Emperor had ever been a difficult ship. Built in 1906 as Princess Royal for what became Red Funnel she did not meet her design criteria and so was lengthened in an attempt to try to address issues within a year of being built. She passed to Cosens in 1908, who plated up her foredeck to make her flush decked, and became their long distance steamer from Weymouth up to the First World War and from Bournemouth after that.
After the Second World war, Emperor was converted to burn oil and was rebuilt out of all recognition being fitted with a pretty palatial saloon and a giant modern funnel. This all added extra weight leading her last master Capt Rawle to describe her as being “a nightmare for all who had to handle her”. Like Waverley she was inclined to ignore the rudder when steaming astern even in light airs and therefore always needed a tug to assist her in confined waters including up and down Weymouth Harbour, in and out of Poole Quay and when visiting Cowes. Being on the large size her operating costs were higher than any other paddle steamer in the Cosens’s fleet leading her to ever have a short season, latterly amounting to as little as 60 operating days. Uniquely amongst Cosens’s paddle steamers her engine size meant that she required a fully certificated Chief Engineer where other vessels in the fleet could use engineers with lesser certificates of competency or, in some cases, with no certificates of competency at all but with special dispensations from the Board of Trade to sail as Chief Engineer on specific ships.

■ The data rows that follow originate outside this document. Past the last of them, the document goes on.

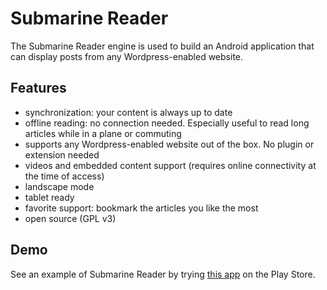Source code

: Submarine Reader
================

The Submarine Reader engine is used to build an Android application 
that can display posts from any Wordpress-enabled website.

Features
--------

* synchronization: your content is always up to date
* offline reading: no connection needed. Especially useful to read long articles while in a plane or commuting
* supports any Wordpress-enabled website out of the box. No plugin or extension needed
* videos and embedded content support (requires online connectivity at the time of access)
* landscape mode
* tablet ready
* favorite support: bookmark the articles you like the most
* open source (GPL v3)

Demo
----
See an example of Submarine Reader by trying [this app](https://play.google.com/store/apps/details?id=com.zapek.android.reader) on the Play Store.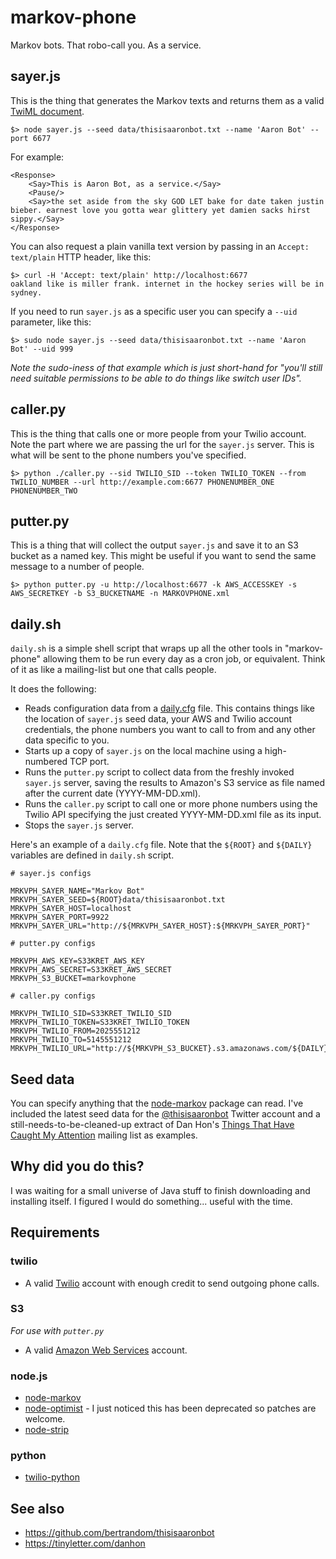# markov-phone

Markov bots. That robo-call you. As a service.

## sayer.js

This is the thing that generates the Markov texts and returns them as a valid [TwiML document](https://www.twilio.com/docs/api/twiml/say).

	$> node sayer.js --seed data/thisisaaronbot.txt --name 'Aaron Bot' --port 6677

For example:

	<Response>
		<Say>This is Aaron Bot, as a service.</Say>
		<Pause/>
		<Say>the set aside from the sky GOD LET bake for date taken justin bieber. earnest love you gotta wear glittery yet damien sacks hirst sippy.</Say>
	</Response>

You can also request a plain vanilla text version by passing in an `Accept: text/plain` HTTP header, like this:

	$> curl -H 'Accept: text/plain' http://localhost:6677
	oakland like is miller frank. internet in the hockey series will be in sydney.

If you need to run `sayer.js` as a specific user you can specify a `--uid` parameter, like this:

	$> sudo node sayer.js --seed data/thisisaaronbot.txt --name 'Aaron Bot' --uid 999

_Note the sudo-iness of that example which is just short-hand for "you'll still need suitable permissions to be able to do things like switch user IDs"._

## caller.py

This is the thing that calls one or more people from your Twilio account. Note the part where we are passing the url for the `sayer.js` server. This is what will be sent to the phone numbers you've specified.

	$> python ./caller.py --sid TWILIO_SID --token TWILIO_TOKEN --from TWILIO_NUMBER --url http://example.com:6677 PHONENUMBER_ONE PHONENUMBER_TWO 

## putter.py

This is a thing that will collect the output `sayer.js` and save it to an S3 bucket as a named key. This might be useful if you want to send the same message to a number of people.

	$> python putter.py -u http://localhost:6677 -k AWS_ACCESSKEY -s AWS_SECRETKEY -b S3_BUCKETNAME -n MARKOVPHONE.xml

## daily.sh

`daily.sh` is a simple shell script that wraps up all the other tools in "markov-phone" allowing them to be run every day as a cron job, or equivalent. Think of it as like a mailing-list but one that calls people.

It does the following:

* Reads configuration data from a [daily.cfg](https://github.com/straup/markov-phone/blob/master/daily.cfg.example) file. This contains things like the location of `sayer.js` seed data, your AWS and Twilio account credentials, the phone numbers you want to call to from and any other data specific to you.
* Starts up a copy of `sayer.js` on the local machine using a high-numbered TCP port.
* Runs the `putter.py` script to collect data from the freshly invoked `sayer.js` server, saving the results to Amazon's S3 service as file named after the current date (YYYY-MM-DD.xml).
* Runs the `caller.py` script to call one or more phone numbers using the Twilio API specifying the just created YYYY-MM-DD.xml file as its input.
* Stops the `sayer.js` server.

Here's an example of a `daily.cfg` file. Note that the `${ROOT}` and `${DAILY}` variables are defined in `daily.sh` script.

	# sayer.js configs

	MRKVPH_SAYER_NAME="Markov Bot"
	MRKVPH_SAYER_SEED=${ROOT}data/thisisaaronbot.txt
	MRKVPH_SAYER_HOST=localhost
	MRKVPH_SAYER_PORT=9922
	MRKVPH_SAYER_URL="http://${MRKVPH_SAYER_HOST}:${MRKVPH_SAYER_PORT}"

	# putter.py configs

	MRKVPH_AWS_KEY=S33KRET_AWS_KEY
	MRKVPH_AWS_SECRET=S33KRET_AWS_SECRET
	MRKVPH_S3_BUCKET=markovphone

	# caller.py configs

	MRKVPH_TWILIO_SID=S33KRET_TWILIO_SID
	MRKVPH_TWILIO_TOKEN=S33KRET_TWILIO_TOKEN
	MRKVPH_TWILIO_FROM=2025551212
	MRKVPH_TWILIO_TO=5145551212
	MRKVPH_TWILIO_URL="http://${MRKVPH_S3_BUCKET}.s3.amazonaws.com/${DAILY}"

## Seed data

You can specify anything that the [node-markov](https://github.com/substack/node-markov) package can read. I've included the latest seed data for the [@thisisaaronbot](https://twitter.com/thisisaaronbot) Twitter account and a still-needs-to-be-cleaned-up extract of Dan Hon's [Things That Have Caught My Attention](https://tinyletter.com/danhon) mailing list as examples.

## Why did you do this?

I was waiting for a small universe of Java stuff to finish downloading and installing itself. I figured I would do something... useful with the time.

## Requirements

### twilio

* A valid [Twilio](https://www.twilio.com/) account with enough credit to send outgoing phone calls.

### S3

_For use with `putter.py`_

* A valid [Amazon Web Services](https://aws.amazon.com/) account.

### node.js

* [node-markov](https://github.com/substack/node-markov)
* [node-optimist](https://github.com/substack/node-optimist) - I just noticed this has been deprecated so patches are welcome.
* [node-strip](https://www.npmjs.org/package/strip)

### python

* [twilio-python](https://github.com/twilio/twilio-python)

## See also

* https://github.com/bertrandom/thisisaaronbot
* https://tinyletter.com/danhon
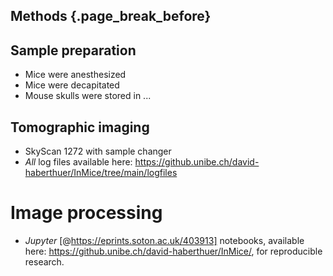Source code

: ## Methods {.page_break_before}

## Sample preparation
- Mice were anesthesized
- Mice were decapitated
- Mouse skulls were stored in ...

## Tomographic imaging
- SkyScan 1272 with sample changer
- *All* log files available here: https://github.unibe.ch/david-haberthuer/InMice/tree/main/logfiles

# Image processing
- *Jupyter* [@https://eprints.soton.ac.uk/403913] notebooks, available here: https://github.unibe.ch/david-haberthuer/InMice/, for reproducible research.

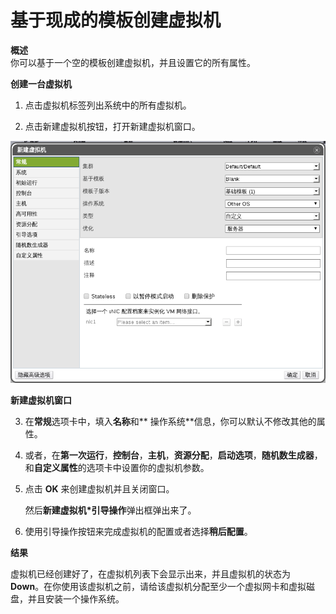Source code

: # 基于现成的模板创建虚拟机

**概述**<br/>
你可以基于一个空的模板创建虚拟机，并且设置它的所有属性。


**创建一台虚拟机**

1. 点击虚拟机标签列出系统中的所有虚拟机。

2. 点击新建虚拟机按钮，打开新建虚拟机窗口。

 ![从模板创建虚拟机](../images/vm-create-from-temp.png)

 **新建虚拟机窗口**

3. 在**常规**选项卡中，填入**名称**和** 操作系统**信息，你可以默认不修改其他的属性。

4. 或者，在**第一次运行**，**控制台**，**主机**，**资源分配**，**启动选项**，**随机数生成器**，和**自定义属性**的选项卡中设置你的虚拟机参数。

5. 点击 **OK** 来创建虚拟机并且关闭窗口。

   然后**新建虚拟机*引导操作**弹出框弹出来了。

6. 使用引导操作按钮来完成虚拟机的配置或者选择**稍后配置**。

**结果**

虚拟机已经创建好了，在虚拟机列表下会显示出来，并且虚拟机的状态为
**Down**。在你使用该虚拟机之前，请给该虚拟机分配至少一个虚拟网卡和虚拟磁盘，并且安装一个操作系统。

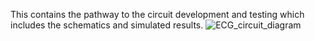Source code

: This contains the pathway to the circuit development and testing which includes the schematics and simulated results.
![ECG_circuit_diagram](https://github.com/user-attachments/assets/961b97d7-e04a-4909-8d83-8a8155309220)
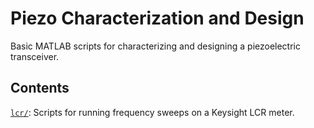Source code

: # Piezo Characterization and Design

Basic MATLAB scripts for characterizing and designing a piezoelectric transceiver.

## Contents

[`lcr/`](https://github.com/rohanku/piezo-char/tree/master/lcr): Scripts for running frequency sweeps on a Keysight LCR meter.
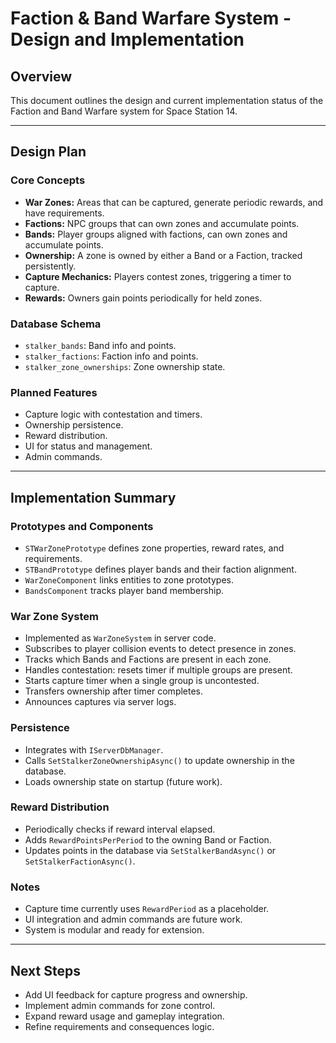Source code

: # Faction & Band Warfare System - Design and Implementation

## Overview
This document outlines the design and current implementation status of the Faction and Band Warfare system for Space Station 14.

---

## Design Plan

### Core Concepts
- **War Zones:** Areas that can be captured, generate periodic rewards, and have requirements.
- **Factions:** NPC groups that can own zones and accumulate points.
- **Bands:** Player groups aligned with factions, can own zones and accumulate points.
- **Ownership:** A zone is owned by either a Band or a Faction, tracked persistently.
- **Capture Mechanics:** Players contest zones, triggering a timer to capture.
- **Rewards:** Owners gain points periodically for held zones.

### Database Schema
- `stalker_bands`: Band info and points.
- `stalker_factions`: Faction info and points.
- `stalker_zone_ownerships`: Zone ownership state.

### Planned Features
- Capture logic with contestation and timers.
- Ownership persistence.
- Reward distribution.
- UI for status and management.
- Admin commands.

---

## Implementation Summary

### Prototypes and Components
- `STWarZonePrototype` defines zone properties, reward rates, and requirements.
- `STBandPrototype` defines player bands and their faction alignment.
- `WarZoneComponent` links entities to zone prototypes.
- `BandsComponent` tracks player band membership.

### War Zone System
- Implemented as `WarZoneSystem` in server code.
- Subscribes to player collision events to detect presence in zones.
- Tracks which Bands and Factions are present in each zone.
- Handles contestation: resets timer if multiple groups are present.
- Starts capture timer when a single group is uncontested.
- Transfers ownership after timer completes.
- Announces captures via server logs.

### Persistence
- Integrates with `IServerDbManager`.
- Calls `SetStalkerZoneOwnershipAsync()` to update ownership in the database.
- Loads ownership state on startup (future work).

### Reward Distribution
- Periodically checks if reward interval elapsed.
- Adds `RewardPointsPerPeriod` to the owning Band or Faction.
- Updates points in the database via `SetStalkerBandAsync()` or `SetStalkerFactionAsync()`.

### Notes
- Capture time currently uses `RewardPeriod` as a placeholder.
- UI integration and admin commands are future work.
- System is modular and ready for extension.

---

## Next Steps
- Add UI feedback for capture progress and ownership.
- Implement admin commands for zone control.
- Expand reward usage and gameplay integration.
- Refine requirements and consequences logic.
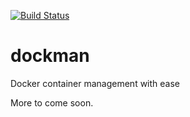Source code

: [![Build Status](https://travis-ci.org/vertisfinance/dockman.svg?branch=master)](https://travis-ci.org/vertisfinance/dockman)
# dockman

Docker container management with ease

More to come soon.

Intriguingly issue number 4 of Paddle Wheels for January/February 1961 contains a report suggesting that “although her engines and superstructure were swiftly removed, the hull was found to be in such good condition that it was suitable for conversion to a barge.” Poole tug owner Barry Rose recalled that he had been in Antwerp on a towing job in May 1959 and had been told that “the hull of Emperor of India was moored in Antwerp and used as a theatre.”
Whether any of that is true I don’t know but it is quite plausible. You never know what you might find when you drill down and whoever would have thought that the Jeanie Deans’s paddle box to this day adorns a bar in Genk but it does, there for all who visit the backstreets of Genk to see.